==== ENTRIES PROVIDED
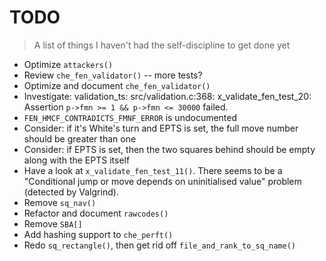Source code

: # TODO
> A list of things I haven't had the self-discipline to get done yet

* Optimize `attackers()`
* Review `che_fen_validator()` -- more tests?
* Optimize and document `che_fen_validator()`
* Investigate: validation_ts: src/validation.c:368: x_validate_fen_test_20:
  Assertion `p->fmn >= 1 && p->fmn <= 30000` failed.
* `FEN_HMCF_CONTRADICTS_FMNF_ERROR` is undocumented
* Consider: if it's White's turn and EPTS is set, the full move number should
  be greater than one
* Consider: if EPTS is set, then the two squares behind should be empty along
  with the EPTS itself
* Have a look at `x_validate_fen_test_11()`. There seems to be a "Conditional
   jump or move depends on uninitialised value" problem (detected by Valgrind).
* Remove `sq_nav()`
* Refactor and document `rawcodes()`
* Remove `SBA[]`
* Add hashing support to `che_perft()`
* Redo `sq_rectangle()`, then get rid off `file_and_rank_to_sq_name()`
========
• _TASK REQUIREMENTS_: Report every line of the material above in which "then" appears.

• _REPLY_:
* Consider: if EPTS is set, then the two squares behind should be empty along
* Redo `sq_rectangle()`, then get rid off `file_and_rank_to_sq_name()`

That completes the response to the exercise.